In 1720, while visiting Carlsbad with the Prince, Bach’s wife suddenly died.

His sorrow was brief.

The composer married Anna Magdalena Wilcke the following year.  Wilcke was 16 years Bach’s junior.

Leipzig

In 1723, Bach and his family relocated to Leipzig.

He obtained employment as choir and music director for the St. Thomas Church.

Bach was not the first or second choice for the position.

Nonetheless, he remained at this post until he died.

Although his duties varied during his time in Leipzig, a typical week involved composing, rehearsing, and performing a 30-minute cantata; teaching music to 50 students, and overseeing the musical activities at two other churches.

Also, if the situation arose, he’d compose music for special events like religious festivals and weddings.


By Josef Kupelwieser(Life time: 1866) – Original
publication: 1821 Immediate source:
www.iangeller.com, [Public Domain]
via Wikimedia Commons

They also wanted him to teach Latin, but he balked at that request.

Bach wrote more than 300 cantatas during his time in Leipzig but a third have been lost to the dust bin of history.

 

Other Endeavors

In 1729, Bach became the musical director of the Collegium Musicum.  This entity performed secular music in and around Leipzig.  This solidified Bach as the city’s main musical force.

In 1733, Bach earned the title of Court Composer.  With this position, Bach hoped to gain leverage with his employer in Leipzig.  He often accused them of being parsimonious.

In the mid-1730s, Bach began preparing and publishing his organ music.

This included his famous The Well-Tempered Clavier.

 

Final Years

In the 1740s, Bach focused much of his creative endeavors on polyphonic style.

Also, during this time, he adopted the music of others and revised his own works.

Always the student, Bach attempted to join the Society of Musical Sciences in 1746.  To achieve admission, Bach submitted a composition and a portrait.

In 1746, Bach visited King Frederick II of Prussia.  The king played a melody for Bach and challenged him to use it in improvising a fugue.

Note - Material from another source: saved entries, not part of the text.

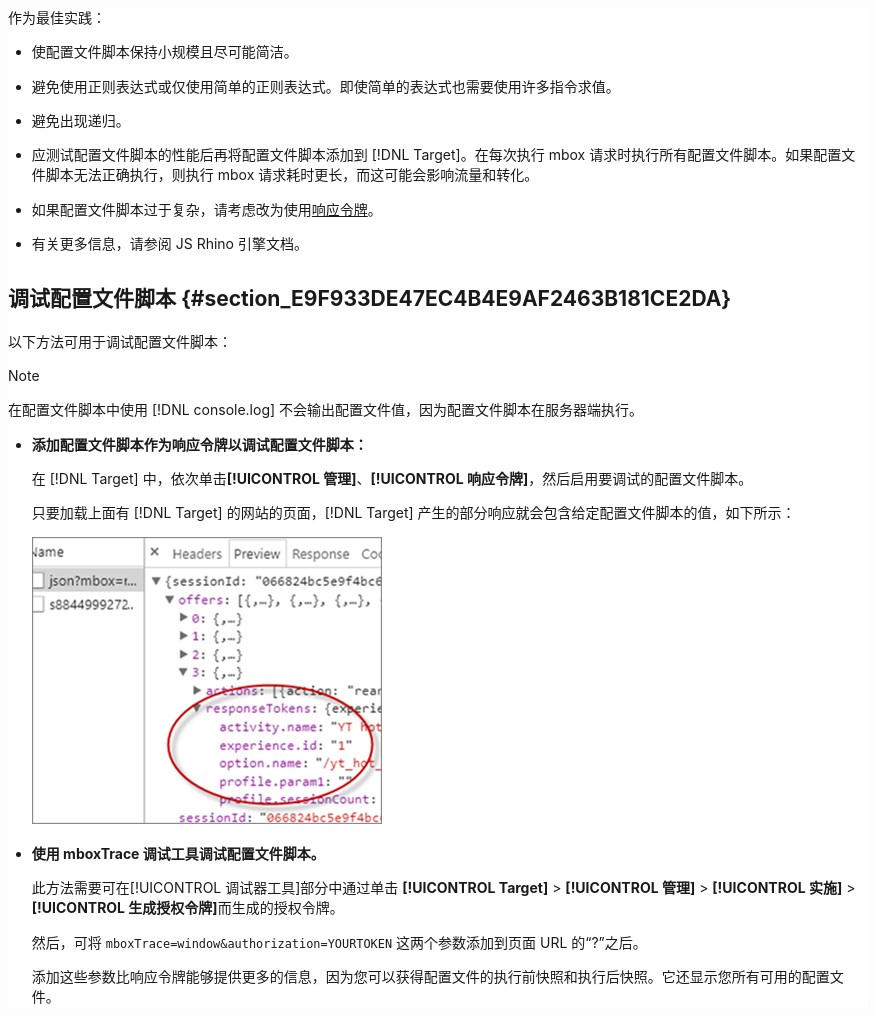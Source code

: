   作为最佳实践：

   * 使配置文件脚本保持小规模且尽可能简洁。
   * 避免使用正则表达式或仅使用简单的正则表达式。即使简单的表达式也需要使用许多指令求值。
   * 避免出现递归。
   * 应测试配置文件脚本的性能后再将配置文件脚本添加到 [!DNL Target]。在每次执行 mbox 请求时执行所有配置文件脚本。如果配置文件脚本无法正确执行，则执行 mbox 请求耗时更长，而这可能会影响流量和转化。
   * 如果配置文件脚本过于复杂，请考虑改为使用[响应令牌](/help/main/administrating-target/response-tokens.md)。

* 有关更多信息，请参阅 JS Rhino 引擎文档。

## 调试配置文件脚本 {#section_E9F933DE47EC4B4E9AF2463B181CE2DA}

以下方法可用于调试配置文件脚本：

>[!NOTE]
>
>在配置文件脚本中使用 [!DNL console.log] 不会输出配置文件值，因为配置文件脚本在服务器端执行。

* **添加配置文件脚本作为响应令牌以调试配置文件脚本：**

  在 [!DNL Target] 中，依次单击&#x200B;**[!UICONTROL 管理]**、**[!UICONTROL 响应令牌]**，然后启用要调试的配置文件脚本。

  只要加载上面有 [!DNL Target] 的网站的页面，[!DNL Target] 产生的部分响应就会包含给定配置文件脚本的值，如下所示：

  ![debug_profile_script_1 图像](assets/debug_profile_script_1.png)

* **使用 mboxTrace 调试工具调试配置文件脚本。**

  此方法需要可在[!UICONTROL 调试器工具]部分中通过单击 **[!UICONTROL Target]** > **[!UICONTROL 管理]** > **[!UICONTROL 实施]** > **[!UICONTROL 生成授权令牌]**&#x200B;而生成的授权令牌。

  然后，可将 `mboxTrace=window&authorization=YOURTOKEN` 这两个参数添加到页面 URL 的“?”之后。

  添加这些参数比响应令牌能够提供更多的信息，因为您可以获得配置文件的执行前快照和执行后快照。它还显示您所有可用的配置文件。
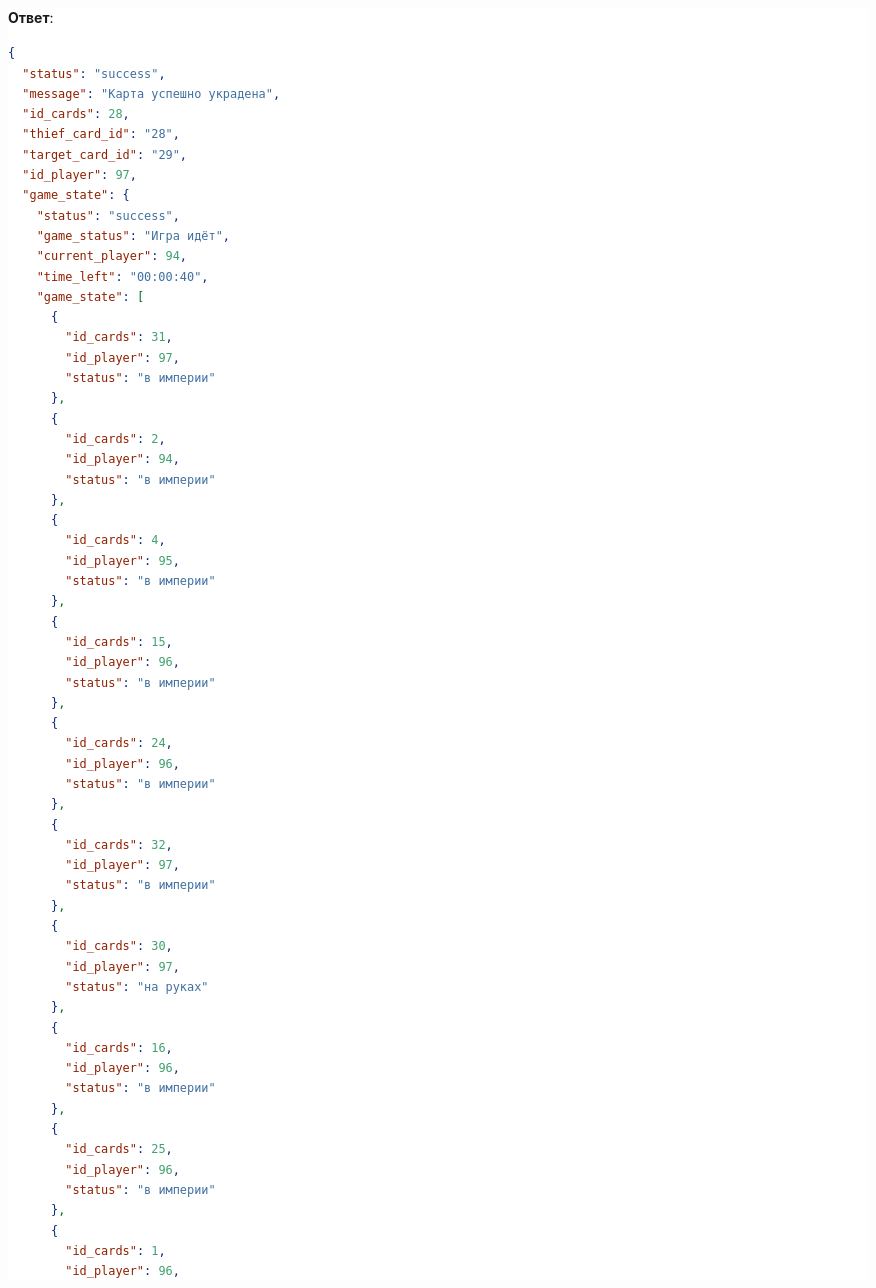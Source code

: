 **Ответ**:

```json
{
  "status": "success",
  "message": "Карта успешно украдена",
  "id_cards": 28,
  "thief_card_id": "28",
  "target_card_id": "29",
  "id_player": 97,
  "game_state": {
    "status": "success",
    "game_status": "Игра идёт",
    "current_player": 94,
    "time_left": "00:00:40",
    "game_state": [
      {
        "id_cards": 31,
        "id_player": 97,
        "status": "в империи"
      },
      {
        "id_cards": 2,
        "id_player": 94,
        "status": "в империи"
      },
      {
        "id_cards": 4,
        "id_player": 95,
        "status": "в империи"
      },
      {
        "id_cards": 15,
        "id_player": 96,
        "status": "в империи"
      },
      {
        "id_cards": 24,
        "id_player": 96,
        "status": "в империи"
      },
      {
        "id_cards": 32,
        "id_player": 97,
        "status": "в империи"
      },
      {
        "id_cards": 30,
        "id_player": 97,
        "status": "на руках"
      },
      {
        "id_cards": 16,
        "id_player": 96,
        "status": "в империи"
      },
      {
        "id_cards": 25,
        "id_player": 96,
        "status": "в империи"
      },
      {
        "id_cards": 1,
        "id_player": 96,
```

Bach obliged the king and later turned the exercise into The Musical Offering.

The composer dedicated the work to His Majesty.

During the last years of his life, Bach expanded a previous opus into his famous Mass in B minor.

He never heard his completed mass performed, but it’s arguably one of music’s greatest choral works.

By DerHHO (Own work) [CC BY-SA 3.0
(https://creativecommons.org/licenses/by-sa/3.0)],
via Wikimedia Commons

 

Blindness and Death

In 1749, Bach’s health began to decline.

He started to grow blind the following year. He endured eye surgery in March and again in April.

Bach died on July 28, 1750 from complications from those surgeries.

He was 65.

Selected Works by Bach

Brandenburg Concertos
Bourrée in E minor
Christmas Oratorio
Goldberg Variations
Jesu, Joy of Man’s Desiring
Mass in B minor
Musical Offering
St. Matthew Passion
Toccata and Fugue in D minor
The Well-Tempered Clavier

  

 

Bach Trivia

  • Extant Bach compositions number more than 1,000.
  • The most popular catalog of Bach’s compositions is the Bach-Werke-Verzeichnis.  The BWV was published in 1950.
  • Bach and Handel were born in the same year, and lived about 80 miles apart, but never met one another.
  • Bach and Anna Magdalena Wilcke had 13 children but only six survived into adulthood.
  • Bach offered to write music for the church of Leipzig University (for a fee) but was rejected.
  • In 1749, Bach’s daughter, Elisabeth Juliane Friederica, married one of his students, Johann Christoph Altnickol.
  • Bach enjoyed smoking a pipe.
  • When Bach died he owned five harpsichords.